• [Task directions]: Each line of the material below with the word "string" is to be reported.

* * *

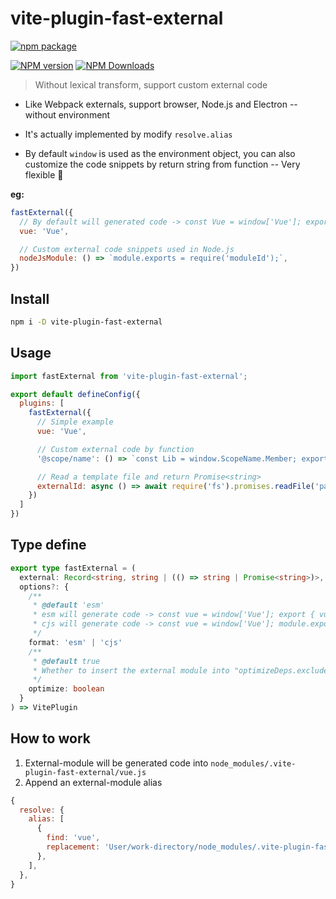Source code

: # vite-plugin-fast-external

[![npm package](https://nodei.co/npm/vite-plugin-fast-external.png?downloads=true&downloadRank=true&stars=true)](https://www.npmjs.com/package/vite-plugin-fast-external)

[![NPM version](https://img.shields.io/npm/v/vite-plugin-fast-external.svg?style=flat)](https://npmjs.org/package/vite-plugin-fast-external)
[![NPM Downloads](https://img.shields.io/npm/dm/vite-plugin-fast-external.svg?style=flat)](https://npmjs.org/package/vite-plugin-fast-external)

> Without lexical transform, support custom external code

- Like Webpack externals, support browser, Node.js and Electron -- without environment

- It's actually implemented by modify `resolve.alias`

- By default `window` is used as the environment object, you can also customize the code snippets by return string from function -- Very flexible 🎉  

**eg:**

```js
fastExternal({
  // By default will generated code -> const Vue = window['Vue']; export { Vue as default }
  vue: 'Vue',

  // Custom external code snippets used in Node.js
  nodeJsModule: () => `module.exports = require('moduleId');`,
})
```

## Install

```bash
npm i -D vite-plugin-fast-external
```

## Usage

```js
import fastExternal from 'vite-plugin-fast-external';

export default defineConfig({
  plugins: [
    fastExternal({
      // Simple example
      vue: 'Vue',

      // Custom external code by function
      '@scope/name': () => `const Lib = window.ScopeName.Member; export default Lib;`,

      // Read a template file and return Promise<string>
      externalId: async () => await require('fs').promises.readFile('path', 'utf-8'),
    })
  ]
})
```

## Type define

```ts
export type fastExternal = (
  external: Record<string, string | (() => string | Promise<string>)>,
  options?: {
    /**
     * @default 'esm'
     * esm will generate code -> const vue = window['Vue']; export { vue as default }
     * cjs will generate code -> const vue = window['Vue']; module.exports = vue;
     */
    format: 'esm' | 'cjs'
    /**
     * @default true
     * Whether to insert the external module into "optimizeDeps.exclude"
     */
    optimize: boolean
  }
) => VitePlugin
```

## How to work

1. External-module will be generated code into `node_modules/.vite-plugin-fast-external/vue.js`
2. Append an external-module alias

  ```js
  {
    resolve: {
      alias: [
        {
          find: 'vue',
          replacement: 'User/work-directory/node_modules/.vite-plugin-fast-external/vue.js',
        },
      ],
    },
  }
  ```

* * *

• [Response for this exercise]:
- By default `window` is used as the environment object, you can also customize the code snippets by return string from function -- Very flexible 🎉  
      // Read a template file and return Promise<string>
  external: Record<string, string | (() => string | Promise<string>)>,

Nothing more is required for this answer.